Now to show that this scheme works in all cases, let us consider the special case when  $\{b^{(t)} = b^{(t-1)}\}$ . This is a jump instruction where the branch target is the branching instruction itself, that is, the instruction is waiting for an external event. Obviously, the first time this instruction iterates,  $B^{(t-1)}$  is not equal to  $b^{(t)}$ . Therefore, because we have a simple jump in this case, we simply

send  $b^{(t)}$ . The next time this instruction executes, the encoder recognizes it as the special case and will thus send  $b^{(t-1)} + S$  on the bus. This case is illustrated in the following table.

| $\mathbf{b}^{(t)}$ | B <sup>(t)</sup> |
|--------------------|------------------|
| 39                 | 39               |
| 39                 | 40               |
| 39                 | 39               |
| 39                 | 40               |

T0-C outperforms T0 due to the suppression of the redundant bit. The T0-C encoding decreases switching activity on an address bus by about 9% more than T0 code.

# 3.2 Offset-XOR-SM Code

The objective is to improve Offset-XOR-S code by properly encoding jumps with negative offset to reduce the bus activity. When we encounter a backward jump in an instruction trace, the resulting offset is negative. This negative number tends to have a small magnitude and when encoded in two's complement form, it contains many **one**'s.

In a typical application program, many small backward branches whose offsets are small negative numbers exist. Consider these offsets to be transition-signaled over the bus. A large number of bits switch on the bus because of these small negative numbers. For this reason, the performance (in terms of the average switching activity on the address bus) of the Offset-XOR and Offset-XOR-S codes is poor compared to known encoding techniques such as T0. We will refer to this problem as the "small negative offset problem."

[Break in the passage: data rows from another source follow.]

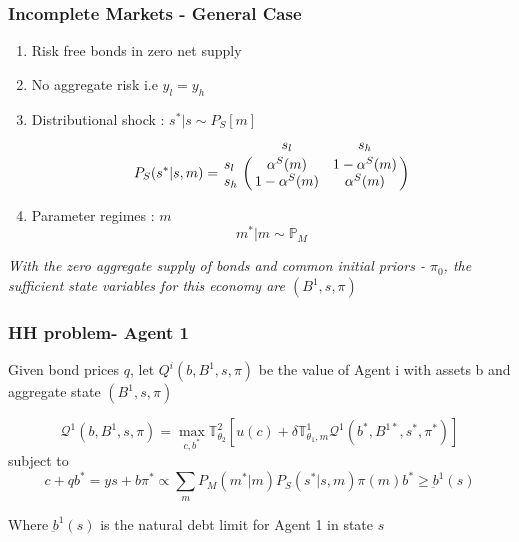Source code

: \documentclass{beamer}
\theoremstyle{definition}
\begin{document}
\begin{frame}
\frametitle{Incomplete Markets - General Case}
\begin{enumerate}
	\item Risk free bonds in zero net supply
	\item No aggregate risk i.e $y_{l}=y_{h}$
	\item Distributional shock  : $s^*|s \sim P_S[m]$ 
	\[P_S(s^*|s,m)=\bordermatrix{~ & s_l & s_h \cr
														s_l & \alpha^S(m) & 1-\alpha^S(m) \cr
														s_h & 1-\alpha^S(m) & \alpha^S(m) \cr} \]
	\item Parameter regimes  : $m$
	\[m^* | m  \sim \mathbb{P}_{M}\]													
	\end{enumerate}
\emph{With the zero aggregate supply of bonds and common initial priors - $\pi_0$, the sufficient state variables for this economy are $(B^1, s, \pi)$ }

\end{frame}

\begin{frame}
\frametitle{HH problem- Agent 1 }
\noindent Given bond prices $q$, let $Q^i(b,B^1,s,\pi)$ be the value of Agent i with assets b and aggregate state $(B^1,s,\pi)$

\begin{equation}
\label{BEAgent1ValueFunction}
\mathcal{Q}^1(b,B^1,s,\pi)=\max_{c,b^*} { \mathbb{T}^2_{\theta_2} \left[u(c)+\delta \mathbb{T}^1_{\theta_1,m}\mathcal{Q}^1 (b^*,B^{1*},s^*,\pi^*)\right]}
\end{equation}
subject to
\begin{subequations}
\begin{equation}
c+qb^*=ys+b
\end{equation}
\begin{equation}
\pi^* \propto \sum_{m}{P_M(m^*|m)P_S(s^*|s,m)\pi(m)}
\end{equation}
\begin{equation}
b^* \geq \underbar{b}^1(s)
\end{equation}
\end{subequations}

Where $\underbar{b}^1(s)$ is the natural debt limit for Agent 1 in state $s$
\end{frame}
\end{document}
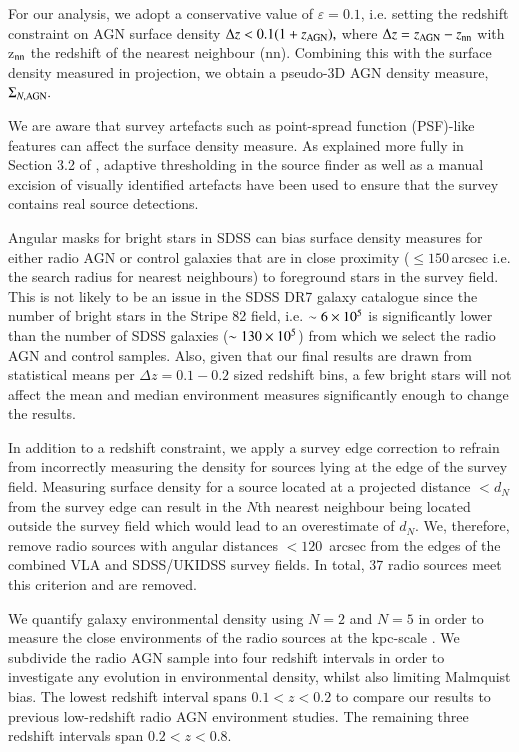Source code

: For our analysis, we adopt a conservative value of $\varepsilon =  0.1$, i.e. setting the redshift constraint on AGN surface density $\Delta z  < 0.1(1+z_{\rm{AGN}}),$ where $\Delta z = z_{\rm{AGN}} - z_{\rm{nn}}$ with z$_{\rm{nn}}$ the redshift of the nearest neighbour (nn). Combining this with the surface density measured in projection, we obtain a pseudo-3D AGN density measure, $\Sigma_{N,\rm{AGN}}.$

We are aware that survey artefacts such as point-spread function (PSF)-like features can affect the surface density measure. As explained more fully in Section 3.2 of \citet{heywood2016}, adaptive thresholding in the source finder as well as a manual excision of visually identified artefacts have been used to ensure that the survey contains real source detections. 

Angular masks for bright stars in SDSS can bias surface density measures for either radio AGN or control galaxies that are in close proximity ($\leq150$\,arcsec i.e. the search radius for nearest neighbours) to foreground stars in the survey field. This is not likely to be an issue in the SDSS DR7 galaxy catalogue since the number of bright stars in the Stripe 82 field, i.e. $\sim6\times 10^{5}$ \citep{blanton2005} is significantly lower than the number of SDSS galaxies ($\sim130\times 10^{5}$) from which we select the radio AGN and control samples. Also, given that our final results are drawn from statistical means per $\Delta z = 0.1-0.2$ sized redshift bins, a few bright stars will not affect the mean and median environment measures significantly enough to change the results.

In addition to a redshift constraint, we apply a survey edge correction to refrain from incorrectly measuring the density for sources lying at the edge of the survey field. Measuring surface density for a source located at a projected distance $<d_N$ from the survey edge can result in the $N$th nearest neighbour being located outside the survey field which would lead to an overestimate of $d_N$.  We, therefore, remove radio sources with angular distances $<120$ \,arcsec from the edges of the combined VLA and SDSS/UKIDSS survey fields. In total, 37 radio sources meet this criterion and are removed.

We quantify galaxy environmental density using $N=2$ and $N=5$ in order to measure the close environments of the radio sources at the kpc-scale \citep{karouzos2014a,karouzos2014c}. We subdivide the radio AGN sample into four redshift intervals in order to investigate any evolution in environmental density, whilst also limiting Malmquist bias. The lowest redshift interval spans $0.1 < z < 0.2$ to compare our results to previous low-redshift radio AGN environment studies. The remaining three redshift intervals span $0.2 < z < 0.8.$ 

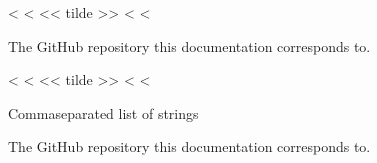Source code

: \documentclass[letterpaper,10pt,english]{sphinxmanual}
\begin{document}
\vspace{5px}

\begin{fulllineitems}
\label{\detokenize{confval:confval-github_repository}}
<%
\pysigstartsignatures
<%
<< tilde >>
<%
<%
\vspace{-45px}

\begin{DUlineblock}{0em}
\item[]  
\item[]  
\end{DUlineblock}

\vspace{-25px}

The GitHub repository this documentation corresponds to.

\end{fulllineitems}



\vspace{5px}

\begin{fulllineitems}
\label{\detokenize{confval:confval-conda_channels}}
<%
\pysigstartsignatures
<%
<< tilde >>
<%
<%
\vspace{-45px}

\begin{DUlineblock}{0em}
\item[]  Comma\sphinxhyphen{}separated list of strings
\item[]  
\end{DUlineblock}

\vspace{-25px}

The GitHub repository this documentation corresponds to.

\end{fulllineitems}
\end{document}
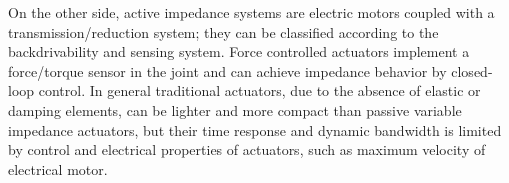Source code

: \par On the other side, active impedance systems are electric motors coupled with a transmission/reduction system; they can be classified
according to the backdrivability and sensing system. Force controlled actuators implement a force/torque sensor
in the joint and can achieve impedance behavior by closed-loop control.
In general traditional actuators, due to the absence of elastic or damping elements, can be lighter and more compact
than passive variable impedance actuators, but their time response and dynamic bandwidth is limited by control and electrical properties of actuators, such as maximum velocity of electrical motor.
%
%
%
%
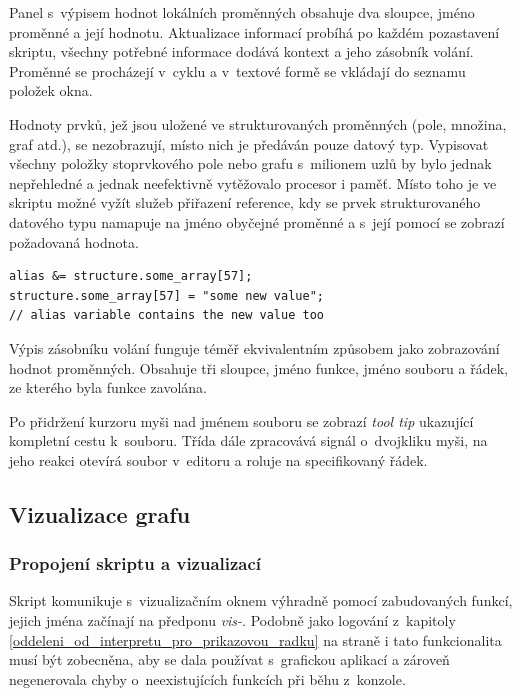\documentclass[11pt,twoside,a4paper]{book}
\begin{document}
Panel s~výpisem hodnot lokálních proměnných obsahuje dva sloupce, jméno proměnné a její hodnotu. Aktualizace informací probíhá po každém pozastavení skriptu, všechny potřebné informace dodává kontext a jeho zásobník volání. Proměnné se procházejí v~cyklu a v~textové formě se vkládají do seznamu položek okna.

Hodnoty prvků, jež jsou uložené ve strukturovaných proměnných (pole, množina, graf atd.), se nezobrazují, místo nich je předáván pouze datový typ. Vypisovat všechny položky stoprvkového pole nebo grafu s~milionem uzlů by bylo jednak nepřehledné a jednak neefektivně vytěžovalo procesor i paměť. Místo toho je ve skriptu možné vyžít služeb přiřazení reference, kdy se prvek strukturovaného datového typu namapuje na jméno obyčejné proměnné a s~její pomocí se zobrazí požadovaná hodnota.

\begin{verbatim}
alias &= structure.some_array[57];
structure.some_array[57] = "some new value";
// alias variable contains the new value too
\end{verbatim}

Výpis zásobníku volání funguje téměř ekvivalentním způsobem jako zobrazování hodnot proměnných. Obsahuje tři sloupce, jméno funkce, jméno souboru a řádek, ze kterého byla funkce zavolána.

Po přidržení kurzoru myši nad jménem souboru se zobrazí \textit{tool tip} ukazující kompletní cestu k~souboru. Třída dále zpracovává signál o~dvojkliku myši, na jeho reakci otevírá soubor v~editoru a roluje na specifikovaný řádek.


\subsection{Vizualizace grafu}

\subsubsection{Propojení skriptu a vizualizací}

Skript komunikuje s~vizualizačním oknem výhradně pomocí zabudovaných funkcí, jejich jména začínají na předponu \textit{vis-}. Podobně jako logování z~kapitoly \ref{oddeleni_od_interpretu_pro_prikazovou_radku} na straně \pageref{oddeleni_od_interpretu_pro_prikazovou_radku} i tato funkcionalita musí být zobecněna, aby se dala používat s~grafickou aplikací a zároveň negenerovala chyby o~neexistujících funkcích při běhu z~konzole.
\end{document}
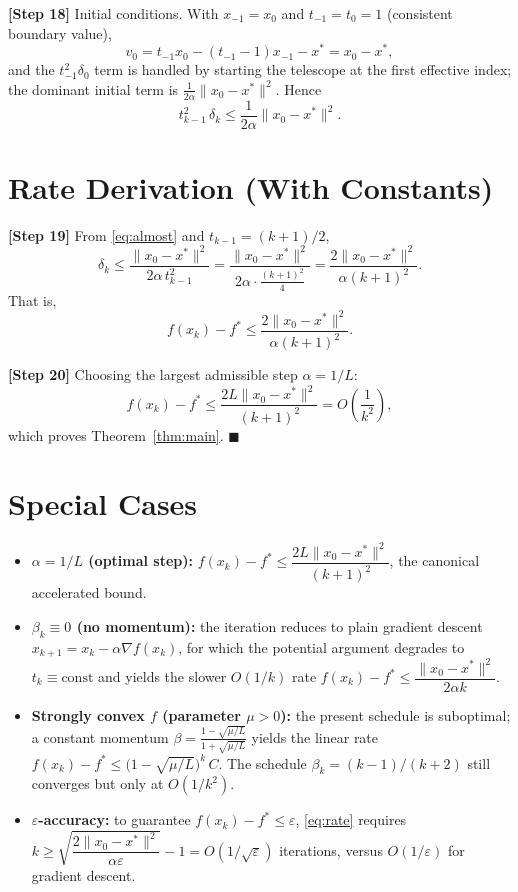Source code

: \documentclass{article}
\begin{document}
\textbf{[Step 18]} Initial conditions. With $x_{-1}=x_0$ and $t_{-1}=t_0=1$
(consistent boundary value), 
\[
v_0 = t_{-1}x_0 - (t_{-1}-1)x_{-1} - x^* = x_0 - x^*,
\]
and the $t_{-1}^2\delta_0$ term is handled by starting the telescope at the
first effective index; the dominant initial term is
$\frac{1}{2\alpha}\|x_0 - x^*\|^2$. Hence
\begin{equation}
t_{k-1}^2\,\delta_k \le \frac{1}{2\alpha}\|x_0 - x^*\|^2. \label{eq:almost}
\end{equation}

\section*{Rate Derivation (With Constants)}

\textbf{[Step 19]} From \eqref{eq:almost} and $t_{k-1} = (k+1)/2$,
\[
\delta_k \le \frac{\|x_0 - x^*\|^2}{2\alpha\, t_{k-1}^2}
= \frac{\|x_0 - x^*\|^2}{2\alpha \cdot \frac{(k+1)^2}{4}}
= \frac{2\|x_0 - x^*\|^2}{\alpha (k+1)^2}.
\]
That is,
\begin{equation}
f(x_k) - f^* \le \frac{2\|x_0 - x^*\|^2}{\alpha (k+1)^2}. \label{eq:rate}
\end{equation}

\textbf{[Step 20]} Choosing the largest admissible step $\alpha = 1/L$:
\[
f(x_k) - f^* \le \frac{2L\|x_0 - x^*\|^2}{(k+1)^2} = O\!\left(\frac{1}{k^2}\right),
\]
which proves Theorem~\ref{thm:main}. \hfill$\blacksquare$

\section*{Special Cases}

\begin{itemize}
\item \textbf{$\alpha = 1/L$ (optimal step):}
      $f(x_k) - f^* \le \dfrac{2L\|x_0-x^*\|^2}{(k+1)^2}$, the canonical
      accelerated bound.

\item \textbf{$\beta_k \equiv 0$ (no momentum):} the iteration reduces to plain
      gradient descent $x_{k+1} = x_k - \alpha\nabla f(x_k)$, for which the
      potential argument degrades to $t_k \equiv \text{const}$ and yields the
      slower $O(1/k)$ rate
      $f(x_k) - f^* \le \dfrac{\|x_0-x^*\|^2}{2\alpha k}$.

\item \textbf{Strongly convex $f$ (parameter $\mu>0$):} the present
      schedule is suboptimal; a constant momentum
      $\beta = \frac{1-\sqrt{\mu/L}}{1+\sqrt{\mu/L}}$ yields the linear rate
      $f(x_k) - f^* \le \big(1-\sqrt{\mu/L}\big)^{k}\,C$. The schedule
      $\beta_k=(k-1)/(k+2)$ still converges but only at $O(1/k^2)$.

\item \textbf{$\varepsilon$-accuracy:} to guarantee $f(x_k)-f^* \le \varepsilon$,
      \eqref{eq:rate} requires
      $k \ge \sqrt{\dfrac{2\|x_0-x^*\|^2}{\alpha\varepsilon}} - 1
      = O(1/\sqrt{\varepsilon})$ iterations, versus $O(1/\varepsilon)$ for
      gradient descent.
\end{itemize}
\end{document}
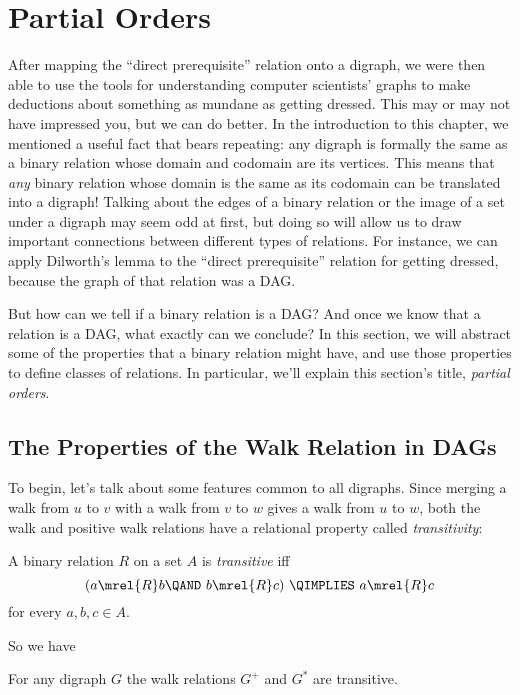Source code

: \section{Partial Orders}\label{partial_order_sec}

After mapping the ``direct prerequisite'' relation onto a digraph, we
were then able to use the tools for understanding computer scientists'
graphs to make deductions about something as mundane as getting
dressed.  This may or may not have impressed you, but we can do
better.  In the introduction to this chapter, we mentioned a useful
fact that bears repeating: any digraph is formally the same as a
binary relation whose domain and codomain are its vertices.  This
means that \emph{any} binary relation whose domain is the same as its
codomain can be translated into a digraph!  Talking about the edges of
a binary relation or the image of a set under a digraph may seem odd
at first, but doing so will allow us to draw important connections
between different types of relations.  For instance, we can apply
Dilworth's lemma to the ``direct prerequisite'' relation for getting
dressed, because the graph of that relation was a DAG.

But how can we tell if a binary relation is a DAG?  And once we know
that a relation is a DAG, what exactly can we conclude?  In this
section, we will abstract some of the properties that a binary
relation might have, and use those properties to define classes of
relations.  In particular, we'll explain this section's title,
\emph{partial orders}.

\subsection{The Properties of the Walk Relation in DAGs}

To begin, let's talk about some features common to all digraphs.
Since merging a walk from $u$ to $v$ with a walk from $v$ to $w$ gives
a walk from $u$ to $w$, both the walk and positive walk%
relations have a relational property%
called \emph{transitivity}:

\begin{definition}
A binary relation $R$ on a set $A$ is
\emph{transitive}%
 iff
\[
(a \mrel{R}  b \QAND\ b \mrel{R}  c)\ \QIMPLIES\  a \mrel{R}  c
\]
\quad for every $a,b,c\in A$.
\end{definition}
So we have
\begin{lemma}
For any digraph $G$ the walk relations $G^+$ and $G^*$ are transitive.
\end{lemma}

In practice, although T0-XOR and Offset-XOR are very much alike, T0-XOR code outperforms Offset-XOR code noticeably [10]. This is because the "small negative offset problem," which is the Achille's Heel of Offset-XOR code, occurs much more frequently than the "consecutive source word XOR problem," which is the similar problem for T0-XOR code. Indeed, as reported in [10], the switching activity reduction for T0-XOR is 74% versus 41% for Offset-XOR.

In the following paragraphs, we describe a new coding technique (i.e., Offset-XOR-SM) to solve the "small negative offset problem."

Offset-XOR-SM encoder works as follows:

 $B^{(t)} = B^{(t-1)} \oplus LSBINV((b^{(t)} - b^{(t-1)}) - S)$ 

where the LSBInv(x) is a function that inverts all bits of x except the most significant one.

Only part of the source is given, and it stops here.